Soprattutto significativa è, al riguardo, l’Epistola XII che contiene un breve frammento della vita di Dante negli anni dell’esilio. Il 19 maggio 1315 il Comune di Firenze offrì a tutti i fuorusciti la possibilità di rientrare in città pagando una multa (oblatio) e riconoscendo, in una pubblica cerimonia, la propria colpa. Dante rifiutò con sdegno; da innocente qual era, non intendeva umiliarsi per colpe non commesse; sarebbe ritornato a Firenze solo se nulla fosse stato tolto alla sua fama e al suo onore. La lettera, indirizzata a un amico di cui s’ignora il nome – Dante lo chiama Padre mio, forse era un religioso – esprime tutto l’orgoglio e la pena di un uomo integerrimo, che ha fatto molto per la sua città; di uno studioso di valore che non intende essere trattato come un comune malfattore; di un innocente infine a cui si chiede di risarcire monetariamente coloro che lo hanno offeso.

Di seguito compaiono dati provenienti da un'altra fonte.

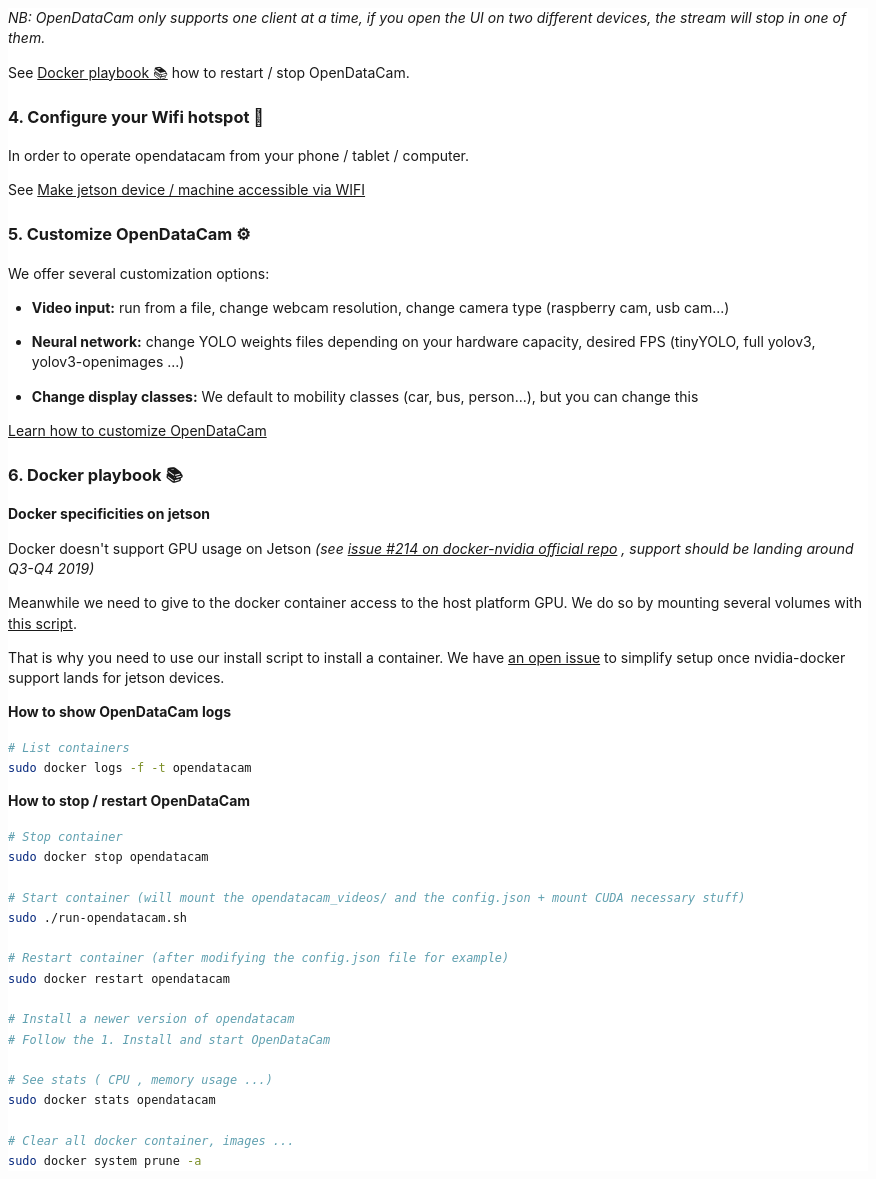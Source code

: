 _NB: OpenDataCam only supports one client at a time, if you open the UI on two different devices, the stream will stop in one of them._

See [Docker playbook ️📚](#6-docker-playbook-️) how to restart / stop OpenDataCam.

### 4. Configure your Wifi hotspot 📲

In order to operate opendatacam from your phone / tablet / computer.

See [Make jetson device / machine accessible via WIFI](documentation/WIFI_HOTSPOT_SETUP.md)

### 5. Customize OpenDataCam ️️⚙️

We offer several customization options:

- **Video input:** run from a file, change webcam resolution, change camera type (raspberry cam, usb cam...)

- **Neural network:** change YOLO weights files depending on your hardware capacity, desired FPS (tinyYOLO, full yolov3, yolov3-openimages ...)

- **Change display classes:** We default to mobility classes (car, bus, person...), but you can change this

[Learn how to customize OpenDataCam](documentation/CONFIG.md)

### 6. Docker playbook ️📚

**Docker specificities on jetson**

Docker doesn't support GPU usage on Jetson _(see [issue #214 on docker-nvidia official repo](https://github.com/NVIDIA/nvidia-docker/issues/214) , support should be landing around Q3-Q4 2019)_

Meanwhile we need to give to the docker container access to the host platform GPU. We do so by mounting several volumes with [this script](https://github.com/CalebeNP/opendatacam/blob/master/docker/run-jetson/run-docker.sh).

That is why you need to use our install script to install a container. We have [an open issue](https://github.com/CalebeNP/opendatacam/issues/89) to simplify setup once nvidia-docker support lands for jetson devices.

**How to show OpenDataCam logs**

```bash
# List containers
sudo docker logs -f -t opendatacam
```

**How to  stop / restart OpenDataCam**

```bash
# Stop container
sudo docker stop opendatacam

# Start container (will mount the opendatacam_videos/ and the config.json + mount CUDA necessary stuff)
sudo ./run-opendatacam.sh

# Restart container (after modifying the config.json file for example)
sudo docker restart opendatacam

# Install a newer version of opendatacam
# Follow the 1. Install and start OpenDataCam

# See stats ( CPU , memory usage ...)
sudo docker stats opendatacam

# Clear all docker container, images ...
sudo docker system prune -a
```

Nello sfogo finale colpisce il tono, dato dalla distanza che ormai lo separa dalla sua città e insieme dalla nostalgia e dalla speranza.

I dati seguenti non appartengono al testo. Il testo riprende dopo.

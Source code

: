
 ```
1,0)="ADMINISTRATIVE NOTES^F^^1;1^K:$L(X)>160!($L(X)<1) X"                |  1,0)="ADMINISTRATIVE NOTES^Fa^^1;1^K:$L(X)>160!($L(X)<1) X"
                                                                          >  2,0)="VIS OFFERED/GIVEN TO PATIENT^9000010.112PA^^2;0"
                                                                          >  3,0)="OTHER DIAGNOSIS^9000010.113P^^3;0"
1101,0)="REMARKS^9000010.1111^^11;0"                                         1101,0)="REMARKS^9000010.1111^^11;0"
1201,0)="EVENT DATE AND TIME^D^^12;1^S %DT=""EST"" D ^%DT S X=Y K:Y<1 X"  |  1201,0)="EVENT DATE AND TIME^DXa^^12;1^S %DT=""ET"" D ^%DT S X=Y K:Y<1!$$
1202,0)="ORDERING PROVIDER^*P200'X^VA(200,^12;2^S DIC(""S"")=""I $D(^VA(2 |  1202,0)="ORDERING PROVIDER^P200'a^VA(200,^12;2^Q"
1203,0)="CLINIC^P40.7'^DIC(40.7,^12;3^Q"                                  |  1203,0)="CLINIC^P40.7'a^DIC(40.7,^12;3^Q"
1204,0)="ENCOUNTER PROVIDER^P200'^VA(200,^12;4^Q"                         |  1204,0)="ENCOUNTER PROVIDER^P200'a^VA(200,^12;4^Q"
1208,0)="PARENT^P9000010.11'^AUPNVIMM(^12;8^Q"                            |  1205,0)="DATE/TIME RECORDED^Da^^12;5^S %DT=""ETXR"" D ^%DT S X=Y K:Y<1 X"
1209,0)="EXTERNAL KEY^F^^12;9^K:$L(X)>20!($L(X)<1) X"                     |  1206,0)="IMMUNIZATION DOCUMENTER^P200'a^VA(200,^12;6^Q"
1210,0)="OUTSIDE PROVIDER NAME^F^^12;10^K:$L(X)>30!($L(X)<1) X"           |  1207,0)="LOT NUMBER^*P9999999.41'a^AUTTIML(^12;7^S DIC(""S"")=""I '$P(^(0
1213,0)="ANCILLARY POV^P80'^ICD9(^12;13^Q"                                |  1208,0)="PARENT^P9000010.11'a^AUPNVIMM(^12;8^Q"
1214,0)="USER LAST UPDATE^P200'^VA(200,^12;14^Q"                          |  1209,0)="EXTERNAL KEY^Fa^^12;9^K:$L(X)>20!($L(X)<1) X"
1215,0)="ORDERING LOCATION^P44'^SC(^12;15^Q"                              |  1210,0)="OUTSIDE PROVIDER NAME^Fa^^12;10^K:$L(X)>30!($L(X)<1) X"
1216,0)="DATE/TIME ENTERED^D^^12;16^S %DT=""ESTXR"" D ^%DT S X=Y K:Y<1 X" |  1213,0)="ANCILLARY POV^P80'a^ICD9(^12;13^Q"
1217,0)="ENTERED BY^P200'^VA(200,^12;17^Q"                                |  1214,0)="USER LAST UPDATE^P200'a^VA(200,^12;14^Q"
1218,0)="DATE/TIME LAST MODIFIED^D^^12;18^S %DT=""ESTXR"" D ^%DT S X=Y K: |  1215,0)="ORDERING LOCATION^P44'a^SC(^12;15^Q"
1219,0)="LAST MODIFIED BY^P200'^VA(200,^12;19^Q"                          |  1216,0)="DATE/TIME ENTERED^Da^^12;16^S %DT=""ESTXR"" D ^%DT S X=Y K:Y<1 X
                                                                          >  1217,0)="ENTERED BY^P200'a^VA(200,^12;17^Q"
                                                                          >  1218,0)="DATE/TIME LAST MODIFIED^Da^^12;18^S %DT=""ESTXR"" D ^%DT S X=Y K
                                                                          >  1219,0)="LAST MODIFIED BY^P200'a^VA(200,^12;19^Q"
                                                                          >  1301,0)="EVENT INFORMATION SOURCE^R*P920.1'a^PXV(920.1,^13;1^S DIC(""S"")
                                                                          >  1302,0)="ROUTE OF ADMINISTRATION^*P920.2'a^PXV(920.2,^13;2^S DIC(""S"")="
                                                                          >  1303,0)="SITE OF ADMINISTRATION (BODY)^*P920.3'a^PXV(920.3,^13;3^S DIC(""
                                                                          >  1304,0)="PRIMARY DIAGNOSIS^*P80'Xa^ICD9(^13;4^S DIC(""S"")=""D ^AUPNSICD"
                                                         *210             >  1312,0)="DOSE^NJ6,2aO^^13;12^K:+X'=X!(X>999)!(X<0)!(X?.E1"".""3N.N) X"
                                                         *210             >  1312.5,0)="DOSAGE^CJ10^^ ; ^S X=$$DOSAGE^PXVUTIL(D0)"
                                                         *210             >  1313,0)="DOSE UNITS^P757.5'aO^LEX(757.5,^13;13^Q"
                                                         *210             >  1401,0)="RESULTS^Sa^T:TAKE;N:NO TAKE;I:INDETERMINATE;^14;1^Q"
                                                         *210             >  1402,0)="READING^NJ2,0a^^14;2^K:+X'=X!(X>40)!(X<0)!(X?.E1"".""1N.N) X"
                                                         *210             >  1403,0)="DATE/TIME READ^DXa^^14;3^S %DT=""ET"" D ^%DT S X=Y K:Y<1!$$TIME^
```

La stessa malinconia diffusa nel Purgatorio, nel canto XVI, nell’incontro con Cacciaguida

Con queste genti, e con altre con esse,
vid’ io Fiorenza in sì fatto riposo,
che non avea cagione onde piangesse.
Con queste genti vid’ io glorïoso
e giusto il popol suo, tanto che ‘l giglio
non era ad asta mai posto a ritroso,
né per divisïon fatto vermiglio».

Un’attenzione particolare è riservata al sonetto “Un dì venne a me Malinconia” in cui la malinconia, quella specifica greca malinconia patologica, si impadronisce di Dante innamorato e gli procura la visione, come già nel sonetto aveva fatto, non ancora di Beatrice morta, ma di Amore che comunque annunciava la morte di nostra donna.

Un dì si venne a me Malinconia
e disse: “Io voglio un poco stare teco”;
e parve a me ch’ella menasse seco
Dolore e Ira per sua compagnia.

E io le dissi: “Partiti, va via”;
ed ella mi rispose come un greco:
e ragionando a grande agio meco,
guardai e vidi Amore, che venia

vestito di novo d’un drappo nero,
e nel suo capo portava un cappello;
e certo lacrimava pur di vero.

Ed eo li dissi: “Che hai, cattivello?”.
Ed el rispose: “Eo ho guai e pensero,
ché nostra donna mor, dolce fratello”.